Stored data
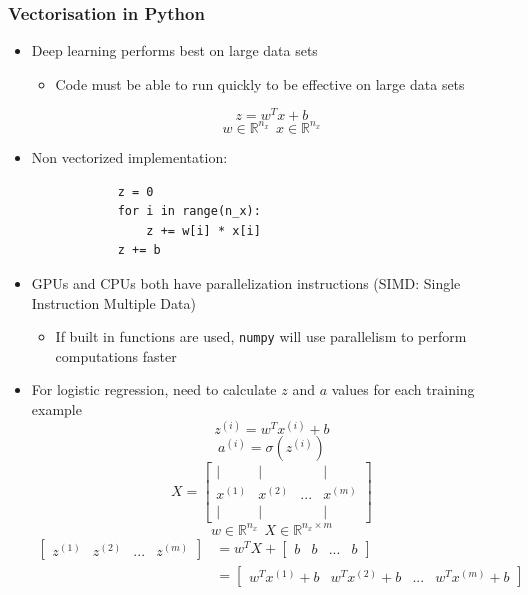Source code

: \documentclass[12pt, letterpaper]{article}
\newcommand{\R}{\mathbb{R}}
\begin{document}
    \subsubsection{Vectorisation in Python}
    \begin{itemize}
        \item Deep learning performs best on large data sets
        \begin{itemize}
            \item Code must be able to run quickly to be effective on large data sets
        \end{itemize}
        $$z=w^Tx + b$$
        $$w\in \R^{n_x} ~~ x\in \R^{n_x}$$
        \item Non vectorized implementation:
        \begin{verbatim}
            z = 0
            for i in range(n_x):
                z += w[i] * x[i]
            z += b
        \end{verbatim}
        \item GPUs and CPUs both have parallelization instructions (SIMD: Single Instruction Multiple Data)
        \begin{itemize}
            \item If built in functions are used, \texttt{numpy} will use parallelism to perform computations faster 
        \end{itemize}
        \item For logistic regression, need to calculate $z$ and $a$ values for each training example
        $$z^{(i)}=w^Tx^{(i)}+b$$
        $$a^{(i)}=\sigma(z^{(i)})$$
        $$X = \begin{bmatrix}
            \mid & \mid & & \mid \\
            x^{(1)} & x^{(2)} & ... & x^{(m)} \\
            \mid & \mid & & \mid 
        \end{bmatrix} $$
        $$w\in\R^{n_x} ~~ X\in\R^{n_x\times m}$$ 
        \begin{align*}
            \begin{bmatrix}
                z^{(1)} & z^{(2)} & ... & z^{(m)}
            \end{bmatrix}
            &= w^TX + \begin{bmatrix}
                b & b & ... & b
            \end{bmatrix} \\
            &= \begin{bmatrix}
                w^Tx^{(1)}+b & w^Tx^{(2)}+b & ... & w^Tx^{(m)}+b 

\end{bmatrix}
\end{align*}
\end{itemize}
\end{document}
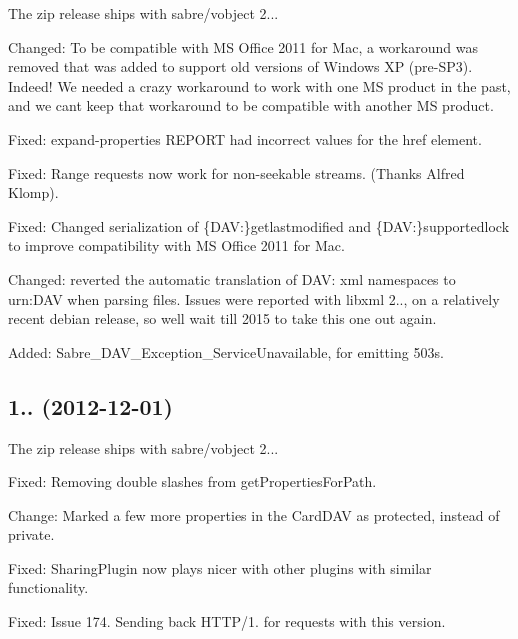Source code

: \begin{DoxyItemize}
\item The zip release ships with sabre/vobject 2...
\item Changed\+: To be compatible with MS Office 2011 for Mac, a workaround was removed that was added to support old versions of Windows XP (pre-\/\+S\+P3). Indeed! We needed a crazy workaround to work with one MS product in the past, and we can\textquotesingle{}t keep that workaround to be compatible with another MS product.
\item Fixed\+: expand-\/properties R\+E\+P\+O\+RT had incorrect values for the href element.
\item Fixed\+: Range requests now work for non-\/seekable streams. (Thanks Alfred Klomp).
\item Fixed\+: Changed serialization of \{D\+AV\+:\}getlastmodified and \{D\+AV\+:\}supportedlock to improve compatibility with MS Office 2011 for Mac.
\item Changed\+: reverted the automatic translation of \textquotesingle{}D\+AV\+:\textquotesingle{} xml namespaces to \textquotesingle{}urn\+:D\+AV\textquotesingle{} when parsing files. Issues were reported with libxml 2.., on a relatively recent debian release, so we\textquotesingle{}ll wait till 2015 to take this one out again.
\item Added\+: Sabre\+\_\+\+D\+A\+V\+\_\+\+Exception\+\_\+\+Service\+Unavailable, for emitting 503\textquotesingle{}s.
\end{DoxyItemize}

\subsection*{1.. (2012-\/12-\/01) }


\begin{DoxyItemize}
\item The zip release ships with sabre/vobject 2...
\item Fixed\+: Removing double slashes from get\+Properties\+For\+Path.
\item Change\+: Marked a few more properties in the Card\+D\+AV as protected, instead of private.
\item Fixed\+: Sharing\+Plugin now plays nicer with other plugins with similar functionality.
\item Fixed\+: Issue 174. Sending back H\+T\+T\+P/1. for requests with this version.
\end{DoxyItemize}

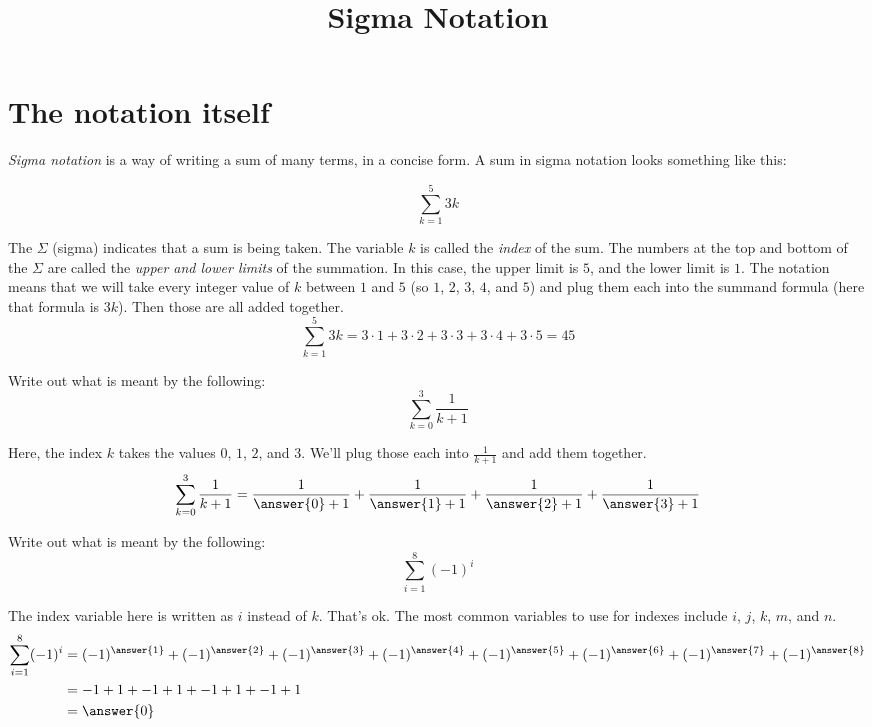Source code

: \documentclass[12pt]{ximera}
\title{Sigma Notation}
\date{}
\author{}
\theoremstyle{definition}
\newcommand{\hop}{\vskip 0.18in}
\begin{document}


\section{The notation itself}
\emph{Sigma notation} is a way of writing a sum of many terms, in a concise form.  A sum in sigma notation looks something like this:

\[ \sum_{k=1}^{5} 3k \]

The $\Sigma$ (sigma) indicates that a sum is being taken.  The variable $k$ is called the \emph{index} of the sum.  The numbers at the top and bottom of the $\Sigma$
are called the \emph{upper and lower limits} of the summation.  In this case, the upper limit is $5$, and the lower limit is $1$.  The notation means that we will take
every integer value of $k$ between $1$ and $5$ (so $1$, $2$, $3$, $4$, and $5$) and plug them each into the summand formula (here that formula is $3k$).
Then those are all added together.
\[ \sum_{k=1}^{5} 3k= 3\cdot 1 + 3\cdot 2 + 3\cdot 3 + 3\cdot 4 + 3\cdot 5 = 45 \]
\hop


\begin{example}
	Write out what is meant by the following:
	\[ \sum_{k=0}^{3} \frac{1}{k+1}\]
	\begin{explanation}
		Here, the index $k$ takes the values $0$, $1$, $2$, and $3$.  We'll plug those each into $\frac{1}{k+1}$ and add them together.
		\[\sum_{k=0}^3 \frac{1}{k+1} = \frac{1}{\answer{0}+1} + \frac{1}{\answer{1}+1} + \frac{1}{\answer{2}+1} + \frac{1}{\answer{3}+1} \]
	\end{explanation}
\end{example}


\hop

\begin{example}
	Write out what is meant by the following:
	\[ \sum_{i=1}^{8} \left(-1\right)^i \]
	\begin{explanation}
		The index variable here is written as $i$ instead of $k$.  That's ok.  The most common variables to use for indexes include $i$, $j$, $k$, $m$, and $n$.
		\begin{align*}
			\sum_{i=1}^8 (-1)^i &= (-1)^{\answer{1}} + (-1)^{\answer{2}} + (-1)^{\answer{3}} + (-1)^{\answer{4}} + (-1)^{\answer{5} }+ (-1)^{\answer{6}} + (-1)^{\answer{7}} + (-1)^{\answer{8}} \\
				&= -1 + 1 + -1 + 1 + -1 + 1 + -1 + 1\\
				&= \answer{0}
		\end{align*}	
	\end{explanation}
\end{example}
\hop
\end{document}
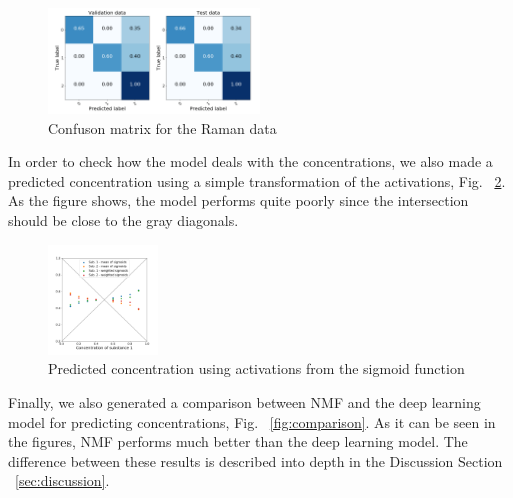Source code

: \documentclass{article}
\begin{document}
\begin{figure}[H]
  \centering
  \includegraphics[width=0.5\textwidth]{raman_sim_3_conf_matrix13_2.png}
  \caption{Confuson matrix for the Raman data}
  \label{fig:confusion}
\end{figure}
%
In order to check how the model deals with the concentrations, we also made a predicted concentration using a simple transformation of the activations, Fig. ~\ref{fig:conc_sigmoids}. As the figure shows, the model performs quite poorly since the intersection should be close to the gray diagonals. %
\begin{figure}[H]
	\centering
	\includegraphics[width=0.26\textwidth]{DNN_pred_conc_sigmoid_2.png} 
	\caption{Predicted concentration using activations from the sigmoid function}
	\label{fig:conc_sigmoids}
\end{figure}
%
Finally, we also generated a comparison between NMF and the deep learning model for predicting concentrations, Fig. ~\ref{fig:comparison}. As it can be seen in the figures, NMF performs much better than the deep learning model. The difference between these results is described into depth in the Discussion Section ~\ref{sec:discussion}.
\end{document}
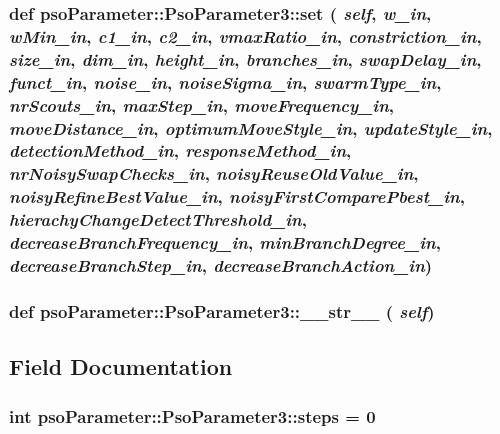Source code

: \hypertarget{classpsoParameter_1_1PsoParameter3_c6c64ee3dd924e2e7733cb2f4d70492d}{
\subsubsection{\setlength{\rightskip}{0pt plus 5cm}def psoParameter::PsoParameter3::set ( {\em self}, \/   {\em w\_\-in}, \/   {\em wMin\_\-in}, \/   {\em c1\_\-in}, \/   {\em c2\_\-in}, \/   {\em vmaxRatio\_\-in}, \/   {\em constriction\_\-in}, \/   {\em size\_\-in}, \/   {\em dim\_\-in}, \/   {\em height\_\-in}, \/   {\em branches\_\-in}, \/   {\em swapDelay\_\-in}, \/   {\em funct\_\-in}, \/   {\em noise\_\-in}, \/   {\em noiseSigma\_\-in}, \/   {\em swarmType\_\-in}, \/   {\em nrScouts\_\-in}, \/   {\em maxStep\_\-in}, \/   {\em moveFrequency\_\-in}, \/   {\em moveDistance\_\-in}, \/   {\em optimumMoveStyle\_\-in}, \/   {\em updateStyle\_\-in}, \/   {\em detectionMethod\_\-in}, \/   {\em responseMethod\_\-in}, \/   {\em nrNoisySwapChecks\_\-in}, \/   {\em noisyReuseOldValue\_\-in}, \/   {\em noisyRefineBestValue\_\-in}, \/   {\em noisyFirstComparePbest\_\-in}, \/   {\em hierachyChangeDetectThreshold\_\-in}, \/   {\em decreaseBranchFrequency\_\-in}, \/   {\em minBranchDegree\_\-in}, \/   {\em decreaseBranchStep\_\-in}, \/   {\em decreaseBranchAction\_\-in})}}
\label{classpsoParameter_1_1PsoParameter3_c6c64ee3dd924e2e7733cb2f4d70492d}


\hypertarget{classpsoParameter_1_1PsoParameter3_b2d732e4d970cd2d1d187c2c3a6227f2}{
\subsubsection{\setlength{\rightskip}{0pt plus 5cm}def psoParameter::PsoParameter3::\_\-\_\-str\_\-\_\- ( {\em self})}}
\label{classpsoParameter_1_1PsoParameter3_b2d732e4d970cd2d1d187c2c3a6227f2}




\subsection{Field Documentation}
\hypertarget{classpsoParameter_1_1PsoParameter3_d2a441e49e2928f01b4af3ad64a85e1f}{
\subsubsection{\setlength{\rightskip}{0pt plus 5cm}int {\bf psoParameter::PsoParameter3::steps} = 0}}
\label{classpsoParameter_1_1PsoParameter3_d2a441e49e2928f01b4af3ad64a85e1f}


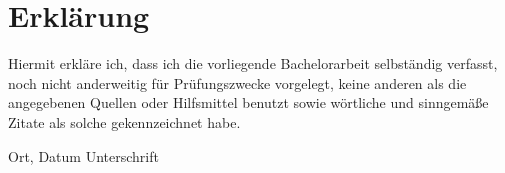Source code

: 
\chapter*{Erklärung}
Hiermit erkläre ich, dass ich die vorliegende Bachelorarbeit selbständig verfasst, noch nicht anderweitig für Prüfungszwecke vorgelegt, keine anderen als die angegebenen Quellen oder Hilfsmittel benutzt sowie wörtliche und sinngemäße Zitate als solche gekennzeichnet habe.
\vspace{3cm}

Ort, Datum \hspace{5cm} Unterschrift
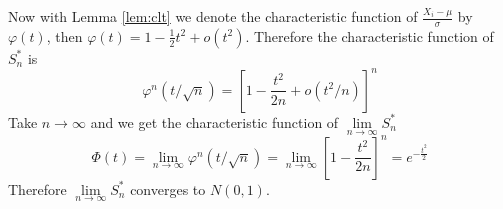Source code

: \documentclass{article}
\theoremstyle{definition}
\theoremstyle{plain}
\theoremstyle{remark}
\begin{document}
\noindent Now with Lemma \ref{lem:clt} we denote the characteristic function of $\frac{X_i-\mu}{\sigma}$ by $\varphi(t)$, then  $\varphi(t)=1-\frac12t^2+o(t^2)$. Therefore the characteristic function of $S_n^*$ is 
$$\varphi^n(t/\sqrt{n})=[1-\frac{t^2}{2n}+o(t^2/n)]^n$$
Take $n\to\infty$ and we get the characteristic function of $\lim\limits_{n\to\infty}S^*_n$
$$\varPhi(t)=\lim\limits_{n\to\infty}\varphi^n(t/\sqrt{n})
=\lim\limits_{n\to\infty}[1-\frac{t^2}{2n}]^n=e^{-\frac{t^2}2}$$
Therefore $\lim\limits_{n\to\infty}S_n^*$ converges to $N(0,1)$.
\medskip



\end{document}
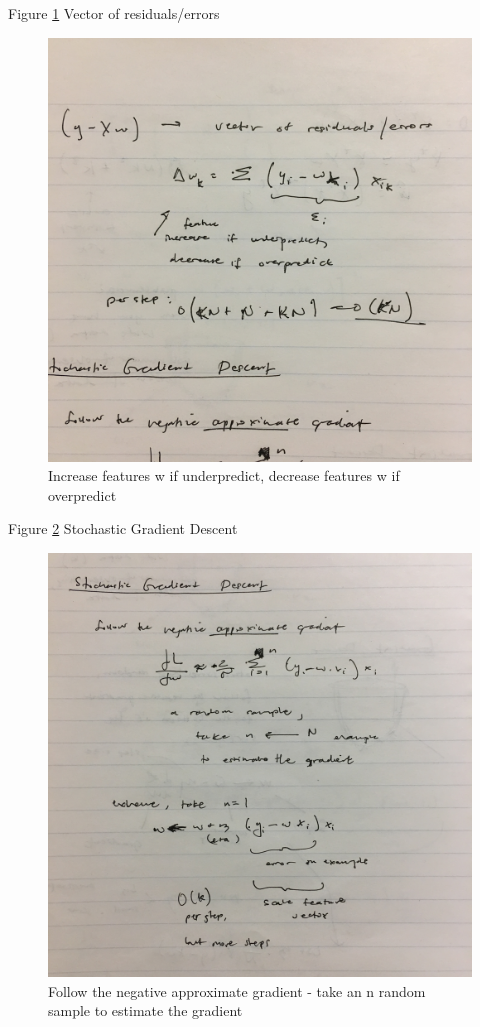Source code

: Figure \ref{fig:example_figure10} Vector of residuals/errors
\begin{figure}[ht]
  \begin{center}
    \includegraphics[width=.9\textwidth,angle=270]{figures/8.jpg}
    \caption{
      Increase features w if underpredict, decrease features w if overpredict }
    \label{fig:example_figure10}
  \end{center}
\end{figure}

\pagebreak

Figure \ref{fig:example_figure11} Stochastic Gradient Descent

\begin{figure}[ht]
  \begin{center}
    \includegraphics[width=.9\textwidth,angle=270]{figures/9.jpg}
    \caption{
      Follow the negative approximate gradient - take an n random sample to estimate the gradient}
    \label{fig:example_figure11}
  \end{center}
\end{figure}

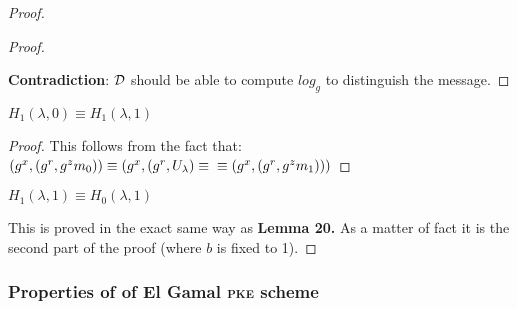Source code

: \begin{proof}
\begin{proof}
\begin{figure}[h!]
        \end{figure}

        \textbf{Contradiction}: $\mathcal{D}$ should be able to compute $log_g$ to distinguish the message.

    \end{proof}

    \begin{lemma}
        $H_1(\lambda,0)\equiv H_1(\lambda,1)$
    \end{lemma}
    \begin{proof}
        This follows from the fact that:
        $(g^x,(g^r,g^z m_0))\equiv (g^x,(g^r,U_{\lambda}) \equiv \\ \equiv (g^x,(g^r,g^z m_1)))$
    \end{proof}
    
    \begin{lemma}
        $H_1(\lambda,1)\equiv H_0(\lambda,1)$
    \end{lemma}
    This is proved in the exact same way as \textbf{Lemma 20.} As a matter of fact it is the second part of the proof (where $b$ is fixed to 1).
    
\end{proof}

\subsubsection{Properties of of El Gamal \textsc{pke} scheme}

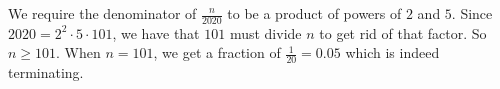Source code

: We require the denominator of $\frac{n}{2020}$ to be a product of powers of $2$ and $5$. Since $2020=2^2\cdot5\cdot101$, we have that $101$ must divide $n$ to get rid of that factor. So $n\geq101$. When $n=101$, we get a fraction of $\frac{1}{20}=0.05$ which is indeed terminating.
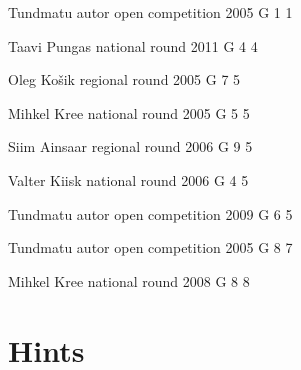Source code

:\documentclass[11pt]{article}
\begin{document}
\ylDisplay{} %
{Tundmatu autor} %
{open competition} %
{2005} %
{G 1} %
{1} %
{

\ifEngStatement
\fi
}

\ylDisplay{} %
{Taavi Pungas} %
{national round} %
{2011} %
{G 4} %
{4} %
{

\ifEngStatement
\fi
}

\ylDisplay{} %
{Oleg Košik} %
{regional round} %
{2005} %
{G 7} %
{5} %
{

\ifEngStatement
\fi
}

\ylDisplay{} %
{Mihkel Kree} %
{national round} %
{2005} %
{G 5} %
{5} %
{

\ifEngStatement
\fi
}

\ylDisplay{} %
{Siim Ainsaar} %
{regional round} %
{2006} %
{G 9} %
{5} %
{

\ifEngStatement
\fi
}

\ylDisplay{} %
{Valter Kiisk} %
{national round} %
{2006} %
{G 4} %
{5} %
{

\ifEngStatement
\fi
}

\ylDisplay{} %
{Tundmatu autor} %
{open competition} %
{2009} %
{G 6} %
{5} %
{

\ifEngStatement
\fi
}

\ylDisplay{} %
{Tundmatu autor} %
{open competition} %
{2005} %
{G 8} %
{7} %
{

\ifEngStatement
\fi
}

\ylDisplay{} %
{Mihkel Kree} %
{national round} %
{2008} %
{G 8} %
{8} %
{

\ifEngStatement
\fi
}
\newpage\normalsize\section{Hints}
        \ToggleEngHint
        
\end{document}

__WHAT THIS TASK INVOLVES__: Copy all the lines from the data above that hold the word "index".

__TASK OUTPUT__:
The $\Sigma$ (sigma) indicates that a sum is being taken.  The variable $k$ is called the \emph{index} of the sum.  The numbers at the top and bottom of the $\Sigma$
		Here, the index $k$ takes the values $0$, $1$, $2$, and $3$.  We'll plug those each into $\frac{1}{k+1}$ and add them together.
		The index variable here is written as $i$ instead of $k$.  That's ok.  The most common variables to use for indexes include $i$, $j$, $k$, $m$, and $n$.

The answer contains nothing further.